First Home Savings Account
A First Home Savings Account (FHSA) is a registered plan that allows a first-time home buyer to save and buy a qualifying home tax-free. If you opened an FHSA in 2023, you can claim up to $8,000 in these contributions as a deduction on your income tax.
It’s essential to note that you can contribute up to a maximum of $40,000 to your FHSA over your lifetime. Additionally, transfers made from your RRSP to the FHSA will reduce the amount in line with the contribution limit.
Basic Personal Amount
The final CRA benefit Canadians can avail of in 2024 is the BPA (Basic Personal Amount), a non-refundable tax credit claimed by all individuals. The aim of the BPA benefit is to offer a full reduction from federal income tax to individuals with taxable income below the BPA and a partial reduction to individuals with taxable income above the BPA.
Basically, non-refundable tax credits such as the BPA reduce what you may owe to the CRA. Alternatively, if these tax credits are more than what you owe, you are not entitled to a refund on the difference.
Hold blue-chip stocks in the RRSP
Canadians need to focus on maximizing RRSP contributions each year to lower the tax bill. Further, you can hold qualified investments such as bonds, stocks, and mutual funds in the RRSP and benefit from the power of compounding. As the RRSP is a retirement account, you can consider holding exchange-traded funds, or ETFs, that track indices such as the S&P 500 index.
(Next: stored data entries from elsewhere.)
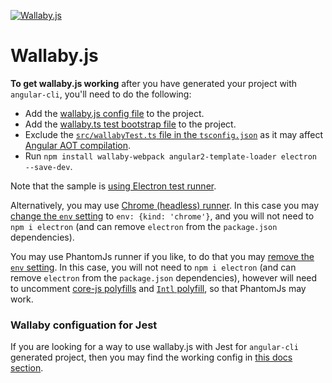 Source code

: [![Wallaby.js](https://img.shields.io/badge/wallaby.js-configured-green.svg)](https://wallabyjs.com)

# Wallaby.js

**To get wallaby.js working** after you have generated your project with `angular-cli`, you'll need to do the following:
- Add the [wallaby.js config file](https://github.com/wallabyjs/ngCliWebpackSample/blob/master/wallaby.js) to the project.
- Add the [wallaby.ts test bootstrap file](https://github.com/wallabyjs/ngCliWebpackSample/blob/master/src/wallabyTest.ts) to the project.
- Exclude the [`src/wallabyTest.ts` file in the `tsconfig.json`](https://github.com/wallabyjs/ngCliWebpackSample/blob/82d4f43d1a1e701de403a2cdb38986bfb4ddca0b/src/tsconfig.app.json#L20) as it may affect [Angular AOT compilation](https://github.com/angular/angular/issues/13624#issuecomment-281919940).
- Run `npm install wallaby-webpack angular2-template-loader electron --save-dev`.

Note that the sample is [using Electron test runner](https://wallabyjs.com/docs/integration/electron.html). 

Alternatively, you may use [Chrome (headless) runner](https://wallabyjs.com/docs/integration/chrome.html). In this case you may  [change the `env` setting](https://github.com/wallabyjs/ngCliWebpackSample/blob/88a13b2c25f8808f733ec7cb058544f887f40190/wallaby.js#L49) to `env: {kind: 'chrome'}`, and you will not need to `npm i electron` (and can remove `electron` from the `package.json` dependencies). 

You may use PhantomJs runner if you like, to do that you may [remove the `env` setting](https://github.com/wallabyjs/ngCliWebpackSample/blob/88a13b2c25f8808f733ec7cb058544f887f40190/wallaby.js#L49). In this case, you will not need to `npm i electron` (and can remove `electron` from the `package.json` dependencies), however will need to uncomment [core-js polyfills](https://github.com/wallabyjs/ngCliWebpackSample/blob/88a13b2c25f8808f733ec7cb058544f887f40190/src/polyfills.ts#L23-L34) and [`Intl` polyfill](https://github.com/wallabyjs/ngCliWebpackSample/blob/88a13b2c25f8808f733ec7cb058544f887f40190/src/polyfills.ts#L68), so that PhantomJs may work.

### Wallaby configuation for Jest

If you are looking for a way to use wallaby.js with Jest for `angular-cli` generated project, then you may find the working config in [this docs section](https://wallabyjs.com/docs/integration/angular.html#jest).
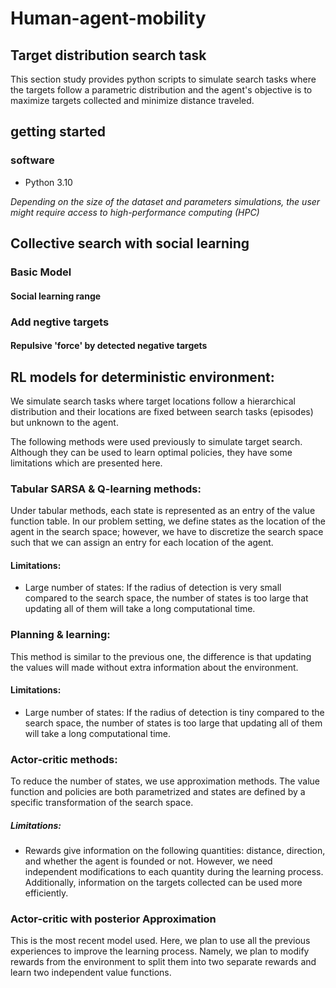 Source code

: # Human-agent-mobility 



## Target distribution search task

This section study provides python scripts to simulate search tasks where the targets follow a parametric distribution and the agent's objective is to maximize targets collected and minimize distance traveled. 

## getting started

### software 

+ Python 3.10

*Depending on the size of the dataset and parameters simulations, the user might require access to high-performance computing (HPC)*

## Collective search with social learning
### Basic Model
#### Social learning range
### Add negtive targets
#### Repulsive 'force' by detected negative targets

## RL models for deterministic environment:

We simulate search tasks where target locations follow a hierarchical distribution and their locations are fixed between search tasks (episodes) but unknown to the agent. 

The following methods were used previously to simulate target search. Although they can be used to learn optimal policies, they have some limitations which are presented here.

### Tabular SARSA & Q-learning methods:

Under tabular methods, each state is represented as an entry of the value function table. In our problem setting, we define states as the location of the agent in the search space; however, we have to discretize the search space such that we can assign an entry for each location of the agent. 

#### Limitations:

+ Large number of states: If the radius of detection is very small compared to the search space, the number of states is too large that updating all of them will take a long computational time.

  
### Planning & learning:

This method is similar to the previous one, the difference is that updating the values will made without extra information about the environment. 

#### Limitations:

+ Large number of states: If the radius of detection is tiny compared to the search space, the number of states is too large that updating all of them will take a long computational time.


### Actor-critic methods:

To reduce the number of states, we use approximation methods. The value function and policies are both parametrized and states are defined by a specific transformation of the search space. 
 
##### Limitations:

+ Rewards give information on the following quantities: distance, direction, and whether the agent is founded or not. However, we need independent modifications to each quantity during the learning process. Additionally, information on the targets collected can be used more efficiently.


 ### Actor-critic with posterior Approximation

 This is the most recent model used. Here, we plan to use all the previous experiences to improve the learning process. Namely, we plan to modify rewards from the environment to split them into two separate rewards and learn two independent value functions.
A low-cost index fund that tracks the S&P 500 should help investors derive inflation-beating gains over time. After adjusting for dividends, the index has returned over 10% annually in the last five decades.
The popular index offers exposure to some of the world’s largest companies, such as Microsoft, Apple, Nvidia, Alphabet, Meta, and Amazon. One TSX ETF that tracks the S&P 500 index is Vanguard S&P 500 Index ETF (TSX:VSP).
With more than $3 billion in total assets, the VSP is also hedged to the Canadian dollar, sheltering investors from fluctuations in foreign exchange rates.